My focus is on making sure that every child has the opportunity to learn. Unfortunately, socioeconomic and achievement gaps have only widened in our public schools. According to www.kentuckyreportcard.com, by the Kentucky Department of Education, 83% of minority students graduate high school, while their white counterparts have a graduation rate of 92%. This achievement gap must not be ignored.
According to the National Assessment of Educational Progress, 63% of 8th grade minority students in Kentucky test below a basic understanding of 8th grade math, while 30% of their white counterparts test below a basic understanding of the same topic. Similarly, 53% of black 4th grade students in Kentucky read below grade level, while 27% of white 4th grade students read below grade level.
I believe that all educators and administrators alike would agree that we must close this achievement gap. But how? The answer to that question begins with offering educational opportunities and alternatives to meet the needs of every student.
Supporting public education has been a hallmark of my time in Frankfort, and the legislature continues our commitment to public classrooms with record funding levels. Earlier this session, we passed a state budget with record-high funding for public education, a total of 52% of the entire state budget, with $2.2 million going to Jessamine County Schools this year alone.
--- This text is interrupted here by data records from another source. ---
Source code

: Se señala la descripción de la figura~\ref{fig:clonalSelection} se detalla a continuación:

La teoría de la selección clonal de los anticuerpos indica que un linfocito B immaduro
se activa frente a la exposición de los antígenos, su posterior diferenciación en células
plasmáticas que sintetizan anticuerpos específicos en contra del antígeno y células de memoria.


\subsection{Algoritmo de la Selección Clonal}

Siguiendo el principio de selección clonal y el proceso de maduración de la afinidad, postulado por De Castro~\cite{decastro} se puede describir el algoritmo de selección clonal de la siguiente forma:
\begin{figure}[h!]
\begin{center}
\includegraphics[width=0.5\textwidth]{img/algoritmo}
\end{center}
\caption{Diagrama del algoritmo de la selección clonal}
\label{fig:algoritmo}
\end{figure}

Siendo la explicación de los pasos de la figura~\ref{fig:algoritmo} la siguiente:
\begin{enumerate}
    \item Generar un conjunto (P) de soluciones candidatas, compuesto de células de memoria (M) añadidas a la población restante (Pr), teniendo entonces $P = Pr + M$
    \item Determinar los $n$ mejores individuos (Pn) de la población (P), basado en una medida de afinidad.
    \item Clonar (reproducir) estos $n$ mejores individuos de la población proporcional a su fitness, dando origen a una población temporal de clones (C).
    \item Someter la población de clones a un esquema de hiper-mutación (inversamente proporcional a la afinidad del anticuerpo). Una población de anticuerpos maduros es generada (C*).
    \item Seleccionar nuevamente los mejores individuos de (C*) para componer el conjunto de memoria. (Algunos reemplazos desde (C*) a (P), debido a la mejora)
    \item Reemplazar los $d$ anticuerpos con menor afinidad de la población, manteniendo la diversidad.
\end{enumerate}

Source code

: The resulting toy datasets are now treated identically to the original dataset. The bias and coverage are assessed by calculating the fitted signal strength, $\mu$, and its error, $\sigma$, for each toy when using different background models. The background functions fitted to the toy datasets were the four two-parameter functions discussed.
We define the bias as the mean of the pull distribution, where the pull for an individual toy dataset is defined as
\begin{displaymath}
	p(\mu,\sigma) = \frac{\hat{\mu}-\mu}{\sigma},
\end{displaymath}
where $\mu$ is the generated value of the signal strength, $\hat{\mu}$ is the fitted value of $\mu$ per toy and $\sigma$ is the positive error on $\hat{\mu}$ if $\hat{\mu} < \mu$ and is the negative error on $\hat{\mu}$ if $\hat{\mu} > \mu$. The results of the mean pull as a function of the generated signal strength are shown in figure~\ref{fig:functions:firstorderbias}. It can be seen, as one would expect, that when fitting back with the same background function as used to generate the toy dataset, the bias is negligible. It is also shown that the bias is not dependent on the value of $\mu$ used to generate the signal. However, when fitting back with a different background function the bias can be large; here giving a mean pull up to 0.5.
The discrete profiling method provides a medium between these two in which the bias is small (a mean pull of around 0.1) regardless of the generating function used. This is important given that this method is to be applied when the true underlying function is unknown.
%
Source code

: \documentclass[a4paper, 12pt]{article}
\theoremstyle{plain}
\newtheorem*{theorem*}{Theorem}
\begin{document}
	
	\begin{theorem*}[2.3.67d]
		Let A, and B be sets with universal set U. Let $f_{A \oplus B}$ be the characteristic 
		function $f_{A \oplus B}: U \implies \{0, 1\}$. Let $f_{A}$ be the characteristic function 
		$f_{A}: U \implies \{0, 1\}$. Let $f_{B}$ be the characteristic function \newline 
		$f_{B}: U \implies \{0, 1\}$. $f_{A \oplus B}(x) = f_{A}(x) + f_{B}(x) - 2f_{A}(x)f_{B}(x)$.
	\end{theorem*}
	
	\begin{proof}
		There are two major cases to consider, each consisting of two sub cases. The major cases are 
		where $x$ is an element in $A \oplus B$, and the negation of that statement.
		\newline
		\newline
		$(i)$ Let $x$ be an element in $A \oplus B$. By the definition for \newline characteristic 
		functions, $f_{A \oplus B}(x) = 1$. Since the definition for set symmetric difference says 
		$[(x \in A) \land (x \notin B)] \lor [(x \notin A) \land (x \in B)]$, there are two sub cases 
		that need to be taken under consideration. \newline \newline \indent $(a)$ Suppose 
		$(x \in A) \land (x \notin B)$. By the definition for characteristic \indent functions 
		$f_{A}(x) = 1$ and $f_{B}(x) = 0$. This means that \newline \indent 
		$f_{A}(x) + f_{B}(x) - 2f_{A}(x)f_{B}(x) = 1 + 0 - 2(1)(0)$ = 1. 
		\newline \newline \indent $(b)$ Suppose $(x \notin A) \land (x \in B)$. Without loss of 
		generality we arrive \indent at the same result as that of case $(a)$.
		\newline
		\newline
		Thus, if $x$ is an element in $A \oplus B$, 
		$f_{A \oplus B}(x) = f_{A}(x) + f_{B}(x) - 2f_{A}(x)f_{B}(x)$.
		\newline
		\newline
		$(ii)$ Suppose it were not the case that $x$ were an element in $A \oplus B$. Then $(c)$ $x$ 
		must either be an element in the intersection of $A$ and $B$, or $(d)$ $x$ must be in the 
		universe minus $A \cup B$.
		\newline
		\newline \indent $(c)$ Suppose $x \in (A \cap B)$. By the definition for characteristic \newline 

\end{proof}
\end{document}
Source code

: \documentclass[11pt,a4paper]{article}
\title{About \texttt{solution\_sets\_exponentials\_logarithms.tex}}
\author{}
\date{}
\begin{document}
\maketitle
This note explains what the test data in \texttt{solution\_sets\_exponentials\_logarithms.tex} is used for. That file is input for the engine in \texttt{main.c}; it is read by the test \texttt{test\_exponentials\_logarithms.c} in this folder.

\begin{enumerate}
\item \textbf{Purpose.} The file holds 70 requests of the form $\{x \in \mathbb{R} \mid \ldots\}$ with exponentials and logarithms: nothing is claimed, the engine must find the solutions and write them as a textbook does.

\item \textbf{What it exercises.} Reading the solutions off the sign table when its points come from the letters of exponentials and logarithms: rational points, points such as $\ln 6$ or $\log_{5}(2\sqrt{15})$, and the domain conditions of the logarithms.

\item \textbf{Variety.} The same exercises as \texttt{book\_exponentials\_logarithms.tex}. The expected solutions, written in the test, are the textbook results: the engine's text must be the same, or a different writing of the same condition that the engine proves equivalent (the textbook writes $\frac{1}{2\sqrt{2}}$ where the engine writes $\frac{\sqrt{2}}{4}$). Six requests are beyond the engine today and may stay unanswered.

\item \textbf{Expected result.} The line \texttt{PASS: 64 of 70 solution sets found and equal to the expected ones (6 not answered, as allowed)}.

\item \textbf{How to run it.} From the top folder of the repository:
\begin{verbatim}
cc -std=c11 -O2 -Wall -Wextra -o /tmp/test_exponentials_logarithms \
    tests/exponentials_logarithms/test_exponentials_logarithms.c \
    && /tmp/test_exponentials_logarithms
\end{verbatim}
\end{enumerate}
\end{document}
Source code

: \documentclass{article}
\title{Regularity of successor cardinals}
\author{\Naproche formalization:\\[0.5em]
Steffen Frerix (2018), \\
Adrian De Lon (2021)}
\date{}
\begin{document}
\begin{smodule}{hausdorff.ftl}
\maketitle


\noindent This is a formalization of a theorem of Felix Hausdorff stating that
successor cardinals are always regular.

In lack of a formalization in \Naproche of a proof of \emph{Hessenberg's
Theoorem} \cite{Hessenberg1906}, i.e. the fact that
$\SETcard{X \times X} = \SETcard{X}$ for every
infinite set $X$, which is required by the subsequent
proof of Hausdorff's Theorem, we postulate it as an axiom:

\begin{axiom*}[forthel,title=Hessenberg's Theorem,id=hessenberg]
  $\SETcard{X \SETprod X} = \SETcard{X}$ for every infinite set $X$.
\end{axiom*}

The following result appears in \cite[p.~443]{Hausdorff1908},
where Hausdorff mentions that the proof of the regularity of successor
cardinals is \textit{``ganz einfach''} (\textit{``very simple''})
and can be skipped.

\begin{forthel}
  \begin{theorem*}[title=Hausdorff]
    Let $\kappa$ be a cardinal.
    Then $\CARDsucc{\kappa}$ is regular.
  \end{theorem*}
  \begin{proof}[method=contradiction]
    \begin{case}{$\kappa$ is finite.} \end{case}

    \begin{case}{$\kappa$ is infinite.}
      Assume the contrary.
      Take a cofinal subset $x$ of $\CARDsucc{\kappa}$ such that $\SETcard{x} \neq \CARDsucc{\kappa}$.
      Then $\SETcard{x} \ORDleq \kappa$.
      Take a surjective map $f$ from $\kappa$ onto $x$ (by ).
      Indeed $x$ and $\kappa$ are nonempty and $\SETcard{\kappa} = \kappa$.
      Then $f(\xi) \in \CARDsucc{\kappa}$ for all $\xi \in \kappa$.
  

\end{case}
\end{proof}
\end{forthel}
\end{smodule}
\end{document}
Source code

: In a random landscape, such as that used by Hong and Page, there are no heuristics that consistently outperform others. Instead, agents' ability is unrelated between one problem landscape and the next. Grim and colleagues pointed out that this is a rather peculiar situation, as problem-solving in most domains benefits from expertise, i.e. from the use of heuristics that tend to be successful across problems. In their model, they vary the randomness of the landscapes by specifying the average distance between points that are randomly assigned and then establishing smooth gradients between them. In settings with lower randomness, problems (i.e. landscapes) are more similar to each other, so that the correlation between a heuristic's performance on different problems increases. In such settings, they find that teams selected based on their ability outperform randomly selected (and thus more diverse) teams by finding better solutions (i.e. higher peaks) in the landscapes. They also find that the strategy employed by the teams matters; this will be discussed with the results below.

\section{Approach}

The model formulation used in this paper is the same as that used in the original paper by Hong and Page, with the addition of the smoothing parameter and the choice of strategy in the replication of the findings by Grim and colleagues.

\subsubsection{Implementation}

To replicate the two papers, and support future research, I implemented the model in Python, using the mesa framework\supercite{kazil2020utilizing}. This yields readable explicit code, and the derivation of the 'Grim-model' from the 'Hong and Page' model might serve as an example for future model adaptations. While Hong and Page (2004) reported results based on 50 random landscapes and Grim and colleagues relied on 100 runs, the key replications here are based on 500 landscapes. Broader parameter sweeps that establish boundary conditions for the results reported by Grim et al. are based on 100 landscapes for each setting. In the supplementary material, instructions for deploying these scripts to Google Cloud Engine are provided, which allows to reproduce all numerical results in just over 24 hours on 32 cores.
But year after year, Kentucky kids rank below the national average in reading, math, science, and writing on-demand. With students falling behind, we must clear the way for alternatives that will strengthen Kentucky’s public education system.
Recently, a letter was emailed to each parent with a child in Jessamine County Schools.
However, many of the concerns laid out in the letter are factually inaccurate. It is true Kentucky has allowed for charters since 2017, but none have opened since there was no funding
mechanism in place. Charters cannot exist without one. But, it has little to do with profitability of the charter school applicant. In fact, most charter schools are non-profit organizations.
Despite the rhetoric, your taxpayer dollars will not be siphoned off or threatened. This legislation will not functionally gut or take money away from Kentucky’s public education system since these are public charter schools. This legislation simply clarifies that state education dollars follow an individual student, not a particular school or district.
This will not divert local taxes to other counties since those resources do not follow a student as state funds do. In fact, it would be unconstitutional for the General Assembly to force collected tax dollars from particular district into another district. The funding measure for charter schools only applies to the state portion of student funding for education.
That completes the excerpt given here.